Babies try harder after seeing adults struggle to achieve a goal, study finds

CAMBRIDGE, Mass. — At only 15 months, babies are able to learn the value of hard work.

Studying how young children learn when to quit trying and when to persist, cognitive scientists at the Massachusetts Institute of Technology find that persistence or “grit” is a characteristic parents can pass on to toddlers.

The researchers say the findings are especially important in light of recent studies finding persistence is often a more accurate predictor of success than IQ.

Toddler playing with toy at a park
A new study finds that babies try noticeably harder to complete a task after watching an adult struggle, but eventually succeed, in achieving a goal.

“There’s some pressure on parents to make everything look easy and not get frustrated in front of their children,” says MIT cognitive science professor Laura Schulz in a press release. “There’s nothing you can learn from a laboratory study that directly applies to parenting, but this does at least suggest that it may not be a bad thing to show your children that you are working hard to achieve your goals.”

In their first experiment showing this, the researchers had 15-month-old babies watch adults performing two tasks: removing a toy frog from a container, and taking a key chain off a carabiner. Half of the babies in the study saw the adult quickly succeed at the tasks, and the other half watched the adult struggle for at least 30 seconds before succeeding.

After this, the babies were shown a musical toy. While the toy had a decoy button that looked like it should turn the toy on, the actual on/off switch was on the bottom.

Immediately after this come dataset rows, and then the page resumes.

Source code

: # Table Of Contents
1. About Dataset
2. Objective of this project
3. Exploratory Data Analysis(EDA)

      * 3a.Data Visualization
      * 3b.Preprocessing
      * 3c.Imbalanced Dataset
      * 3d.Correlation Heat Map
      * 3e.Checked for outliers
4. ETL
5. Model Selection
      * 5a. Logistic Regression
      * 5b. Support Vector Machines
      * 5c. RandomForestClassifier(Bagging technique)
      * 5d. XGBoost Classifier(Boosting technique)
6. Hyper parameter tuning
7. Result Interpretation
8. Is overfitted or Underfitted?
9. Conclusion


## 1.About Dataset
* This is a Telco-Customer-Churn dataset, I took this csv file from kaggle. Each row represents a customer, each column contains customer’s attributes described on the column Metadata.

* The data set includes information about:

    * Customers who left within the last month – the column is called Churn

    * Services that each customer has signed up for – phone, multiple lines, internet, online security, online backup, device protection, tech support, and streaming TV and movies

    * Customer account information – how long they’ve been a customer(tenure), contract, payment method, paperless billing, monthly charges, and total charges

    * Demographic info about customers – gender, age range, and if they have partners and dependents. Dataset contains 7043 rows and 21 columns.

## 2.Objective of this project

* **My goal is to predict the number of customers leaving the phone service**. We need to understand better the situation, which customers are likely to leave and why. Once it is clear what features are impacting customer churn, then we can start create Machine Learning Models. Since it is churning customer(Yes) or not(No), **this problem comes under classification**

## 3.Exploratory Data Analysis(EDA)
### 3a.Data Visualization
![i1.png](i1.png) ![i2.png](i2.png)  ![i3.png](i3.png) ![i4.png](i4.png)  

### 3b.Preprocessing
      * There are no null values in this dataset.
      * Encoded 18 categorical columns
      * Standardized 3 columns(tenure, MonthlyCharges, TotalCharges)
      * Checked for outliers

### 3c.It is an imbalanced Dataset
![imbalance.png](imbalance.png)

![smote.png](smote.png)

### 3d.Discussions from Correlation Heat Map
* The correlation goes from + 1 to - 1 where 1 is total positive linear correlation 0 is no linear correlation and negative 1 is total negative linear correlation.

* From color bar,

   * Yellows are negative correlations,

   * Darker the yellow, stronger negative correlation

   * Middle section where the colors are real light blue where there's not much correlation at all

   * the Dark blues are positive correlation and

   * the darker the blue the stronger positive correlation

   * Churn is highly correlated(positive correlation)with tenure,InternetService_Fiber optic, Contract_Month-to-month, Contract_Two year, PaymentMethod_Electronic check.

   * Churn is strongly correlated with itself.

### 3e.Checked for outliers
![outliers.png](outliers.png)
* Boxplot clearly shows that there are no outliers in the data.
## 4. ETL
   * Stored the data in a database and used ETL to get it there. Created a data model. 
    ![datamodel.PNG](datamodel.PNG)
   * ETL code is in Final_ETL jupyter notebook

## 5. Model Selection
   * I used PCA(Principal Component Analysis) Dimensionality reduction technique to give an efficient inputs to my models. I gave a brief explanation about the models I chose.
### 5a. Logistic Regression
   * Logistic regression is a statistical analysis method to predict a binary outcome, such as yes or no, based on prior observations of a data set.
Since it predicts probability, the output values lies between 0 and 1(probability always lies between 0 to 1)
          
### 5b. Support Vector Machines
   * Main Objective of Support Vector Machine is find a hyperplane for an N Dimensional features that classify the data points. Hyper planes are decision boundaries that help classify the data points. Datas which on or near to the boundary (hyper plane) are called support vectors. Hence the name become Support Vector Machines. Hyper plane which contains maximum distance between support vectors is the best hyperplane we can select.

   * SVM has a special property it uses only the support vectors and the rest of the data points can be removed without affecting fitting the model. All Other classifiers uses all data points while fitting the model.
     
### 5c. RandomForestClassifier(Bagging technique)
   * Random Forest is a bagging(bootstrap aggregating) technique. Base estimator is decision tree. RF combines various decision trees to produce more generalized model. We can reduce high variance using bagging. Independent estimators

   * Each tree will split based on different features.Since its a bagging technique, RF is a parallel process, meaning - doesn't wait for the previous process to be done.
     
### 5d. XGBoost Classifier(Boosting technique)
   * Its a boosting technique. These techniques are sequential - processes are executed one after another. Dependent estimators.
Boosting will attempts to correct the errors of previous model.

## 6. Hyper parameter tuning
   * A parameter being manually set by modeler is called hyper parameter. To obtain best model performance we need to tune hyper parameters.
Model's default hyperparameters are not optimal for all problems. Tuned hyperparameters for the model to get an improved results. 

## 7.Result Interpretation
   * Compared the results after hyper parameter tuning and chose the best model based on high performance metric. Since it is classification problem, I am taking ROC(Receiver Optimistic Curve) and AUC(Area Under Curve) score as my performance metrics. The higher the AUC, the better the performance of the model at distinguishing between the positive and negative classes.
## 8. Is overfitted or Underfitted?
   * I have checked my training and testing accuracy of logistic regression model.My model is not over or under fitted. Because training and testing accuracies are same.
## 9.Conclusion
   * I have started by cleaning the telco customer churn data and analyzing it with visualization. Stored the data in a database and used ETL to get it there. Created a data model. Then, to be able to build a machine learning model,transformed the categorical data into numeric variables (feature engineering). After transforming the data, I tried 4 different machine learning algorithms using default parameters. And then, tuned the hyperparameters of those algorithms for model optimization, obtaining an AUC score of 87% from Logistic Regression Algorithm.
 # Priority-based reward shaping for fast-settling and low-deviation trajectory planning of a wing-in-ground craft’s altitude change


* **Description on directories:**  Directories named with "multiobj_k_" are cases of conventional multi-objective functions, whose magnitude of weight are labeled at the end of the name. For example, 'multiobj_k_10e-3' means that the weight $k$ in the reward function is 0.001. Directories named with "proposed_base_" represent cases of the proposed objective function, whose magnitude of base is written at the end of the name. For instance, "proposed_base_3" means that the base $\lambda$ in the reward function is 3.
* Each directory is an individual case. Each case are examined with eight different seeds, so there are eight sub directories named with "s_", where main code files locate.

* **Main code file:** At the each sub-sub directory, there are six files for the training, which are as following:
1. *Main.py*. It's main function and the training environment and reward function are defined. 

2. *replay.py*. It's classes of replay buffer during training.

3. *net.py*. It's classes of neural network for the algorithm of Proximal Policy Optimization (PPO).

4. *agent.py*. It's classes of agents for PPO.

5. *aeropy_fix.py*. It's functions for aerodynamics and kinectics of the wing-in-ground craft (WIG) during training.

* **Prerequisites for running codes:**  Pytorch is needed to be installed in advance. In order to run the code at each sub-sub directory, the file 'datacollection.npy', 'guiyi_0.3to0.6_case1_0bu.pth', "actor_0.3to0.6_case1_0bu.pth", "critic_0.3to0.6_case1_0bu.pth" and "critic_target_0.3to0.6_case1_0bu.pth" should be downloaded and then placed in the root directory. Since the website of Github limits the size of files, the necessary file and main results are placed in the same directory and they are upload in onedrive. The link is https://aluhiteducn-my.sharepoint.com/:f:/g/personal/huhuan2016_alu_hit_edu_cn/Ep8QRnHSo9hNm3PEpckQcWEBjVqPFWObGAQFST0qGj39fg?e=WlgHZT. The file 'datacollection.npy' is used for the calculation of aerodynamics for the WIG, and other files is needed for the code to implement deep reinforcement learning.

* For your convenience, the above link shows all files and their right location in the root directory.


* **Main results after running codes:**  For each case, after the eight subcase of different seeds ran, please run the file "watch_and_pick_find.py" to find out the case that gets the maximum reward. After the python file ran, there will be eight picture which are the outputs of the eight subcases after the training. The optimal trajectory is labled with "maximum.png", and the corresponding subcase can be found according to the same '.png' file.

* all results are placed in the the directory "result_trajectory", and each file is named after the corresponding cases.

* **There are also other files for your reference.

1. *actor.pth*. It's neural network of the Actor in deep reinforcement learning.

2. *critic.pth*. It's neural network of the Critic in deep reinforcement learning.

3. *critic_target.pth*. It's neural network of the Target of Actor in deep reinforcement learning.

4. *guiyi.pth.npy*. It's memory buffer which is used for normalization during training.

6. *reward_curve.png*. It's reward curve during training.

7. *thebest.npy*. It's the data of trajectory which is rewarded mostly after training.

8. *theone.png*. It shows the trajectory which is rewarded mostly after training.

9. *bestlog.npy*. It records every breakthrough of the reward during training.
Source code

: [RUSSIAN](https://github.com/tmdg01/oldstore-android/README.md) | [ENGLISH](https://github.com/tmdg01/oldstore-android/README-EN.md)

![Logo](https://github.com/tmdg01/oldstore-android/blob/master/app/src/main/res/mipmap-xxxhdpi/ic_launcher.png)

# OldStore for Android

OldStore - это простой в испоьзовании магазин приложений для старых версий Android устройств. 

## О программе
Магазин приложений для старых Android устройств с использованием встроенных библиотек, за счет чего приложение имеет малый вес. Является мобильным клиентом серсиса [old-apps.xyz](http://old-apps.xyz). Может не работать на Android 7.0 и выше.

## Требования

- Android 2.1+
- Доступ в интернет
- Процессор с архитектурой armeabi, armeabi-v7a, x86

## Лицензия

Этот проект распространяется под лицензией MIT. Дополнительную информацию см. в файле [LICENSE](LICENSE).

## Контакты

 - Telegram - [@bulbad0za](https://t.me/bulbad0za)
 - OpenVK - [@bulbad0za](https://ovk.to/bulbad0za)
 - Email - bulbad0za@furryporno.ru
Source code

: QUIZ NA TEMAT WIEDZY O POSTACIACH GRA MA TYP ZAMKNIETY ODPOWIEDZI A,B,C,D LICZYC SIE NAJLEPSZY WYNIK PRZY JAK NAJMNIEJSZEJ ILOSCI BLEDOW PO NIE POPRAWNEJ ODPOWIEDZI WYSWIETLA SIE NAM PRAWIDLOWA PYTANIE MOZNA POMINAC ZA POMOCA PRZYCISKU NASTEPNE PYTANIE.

After demonstrating that the toy could be turned off and on (without giving away the actual switch location) the researchers gave the toy to the babies.

The babies that had watched adults struggle with the earlier tasks tried pressing the button almost twice as many times as the babies who saw the adults easily succeed.

“There wasn’t any difference in how long they played with the toy or in how many times they tossed it to their parent,” says researcher Julia Leonard. “The real difference was in the number of times they pressed the button before they asked for help and in total.”

In addition to this, the scientists also found that the babies tried harder when adults made eye-contact with them, talked directly to them, and said their names.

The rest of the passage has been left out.